She clung passionately to my lips.

“Oh, if I only could, as I would, give you all of my soul in a kiss— thus—but now come.”

She slipped into a simple black velvet coat, and put a dark
bashlyk
[Footnote: A kind of Russian cap.] on her head. Then she rapidly went through the gallery, and entered the carriage.

“Gregor will drive,” she called out to the coachman who withdrew in surprise.

I ascended the driver's seat, and angrily whipped up the horses.

In the Cascine where the main roadway turns into a leafy path, Wanda got out. It was night, only occasional stars shone through the gray clouds that fled across the sky. By the bank of the Arno stood a man in a dark cloak, with a brigand's hat, and looked at the yellow waves. Wanda rapidly walked through the shrubbery, and tapped him on the shoulder. I saw him turn and seize her hand, and then they disappeared behind the green wall.

An hour full of torments. Finally there was a rustling in the bushes to one side, and they returned.

The man accompanied her to the carriage. The light of the lamp fell full and glaringly upon an infinitely young, soft and dreamy face which I had never before seen, and played in his long, blond curls.

She held out her hand which he kissed with deep respect, then she signaled to me, and immediately the carriage flew along the leafy wall which follows the river like a long green screen.

       * * * * *

The bell at the garden-gate rings. It is a familiar face. The man from the Cascine.

“Whom shall I announce?” I ask him in French. He timidly shakes his head.

“Do you, perhaps, understand some German?” he asks shyly.

“Yes. Your name, please.”

“Oh! I haven't any yet,” he replies, embarrassed—“Tell your mistress the German painter from the Cascine is here and would like— but there she is herself.”

Wanda had stepped out on the balcony, and nodded toward the stranger.

“Gregor, show the gentleman in!” she called to me.

I showed the painter the stairs.

“Thanks, I'll find her now, thanks, thanks very much.” He ran up the steps. I remained standing below, and looked with deep pity on the poor German.

Venus in Furs has caught his soul in the red snares of hair. He will paint her, and go mad.

       * * * * *

It is a sunny winter's day. Something that looks like gold trembles on the leaves of the clusters of trees down below in the green level of the meadow. The camelias at the foot of the gallery are glorious in their abundant buds. Wanda is sitting in the loggia; she is drawing. The German painter stands opposite her with his hands folded as in adoration, and looks at her. No, he rather looks at her face, and is entirely absorbed in it, enraptured.

But she does not see him, neither does she see me, who with the spade in my hand am turning over the flower-bed, solely that I may see her and feel her nearness, which produces an effect on me like poetry, like music.

       * * * * *

The painter has gone. It is a hazardous thing to do, but I risk it.
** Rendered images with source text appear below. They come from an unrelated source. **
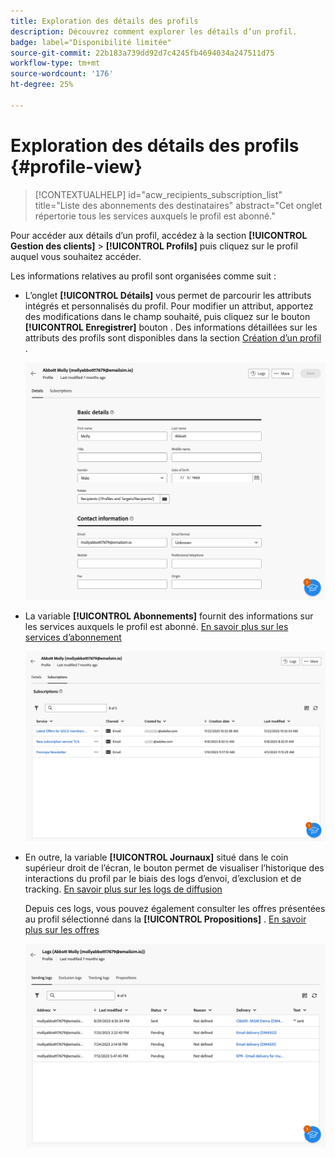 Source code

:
 ```yaml
---
title: Exploration des détails des profils
description: Découvrez comment explorer les détails d’un profil.
badge: label="Disponibilité limitée"
source-git-commit: 22b183a739dd92d7c4245fb4694034a247511d75
workflow-type: tm+mt
source-wordcount: '176'
ht-degree: 25%

---
```


# Exploration des détails des profils {#profile-view}

>[!CONTEXTUALHELP]
>id="acw_recipients_subscription_list"
>title="Liste des abonnements des destinataires"
>abstract="Cet onglet répertorie tous les services auxquels le profil est abonné."

Pour accéder aux détails d’un profil, accédez à la section **[!UICONTROL Gestion des clients]** > **[!UICONTROL Profils]** puis cliquez sur le profil auquel vous souhaitez accéder.

Les informations relatives au profil sont organisées comme suit :

* L’onglet **[!UICONTROL Détails]** vous permet de parcourir les attributs intégrés et personnalisés du profil. Pour modifier un attribut, apportez des modifications dans le champ souhaité, puis cliquez sur le bouton **[!UICONTROL Enregistrer]** bouton . Des informations détaillées sur les attributs des profils sont disponibles dans la section [Création d’un profil](create-profile.md) .

  ![](assets/profile-details.png)

* La variable **[!UICONTROL Abonnements]** fournit des informations sur les services auxquels le profil est abonné. [En savoir plus sur les services d’abonnement](manage-services.md)

  ![](assets/profile-subscriptions.png)

* En outre, la variable **[!UICONTROL Journaux]** situé dans le coin supérieur droit de l’écran, le bouton permet de visualiser l’historique des interactions du profil par le biais des logs d’envoi, d’exclusion et de tracking. [En savoir plus sur les logs de diffusion](../monitor/delivery-logs.md)

  Depuis ces logs, vous pouvez également consulter les offres présentées au profil sélectionné dans la **[!UICONTROL Propositions]** . [En savoir plus sur les offres](../msg/offers.md)

  ![](assets/profile-logs.png)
I go up to the gallery, quite close, and ask Wanda “Do you love the painter, mistress?”

She looks at me without getting angry, shakes her head, and finally even smiles.

“I feel sorry for him,” she replies, “but I do not love him. I love no one.
I used to love you, as ardently, as passionately, as deeply as it was possible for me to love,
but now I don't love even you any more; my heart is a void, dead, and this makes me sad.”

“Wanda!” I exclaimed, deeply moved.

“Soon, you too will no longer love me,” she continued, “tell me when you have reached that point, and I will give back to you your freedom.”

“Then I shall remain your slave, all my life long, for I adore you and shall always adore you,” I cried, seized by that fanaticism of love which has repeatedly been so fatal to me.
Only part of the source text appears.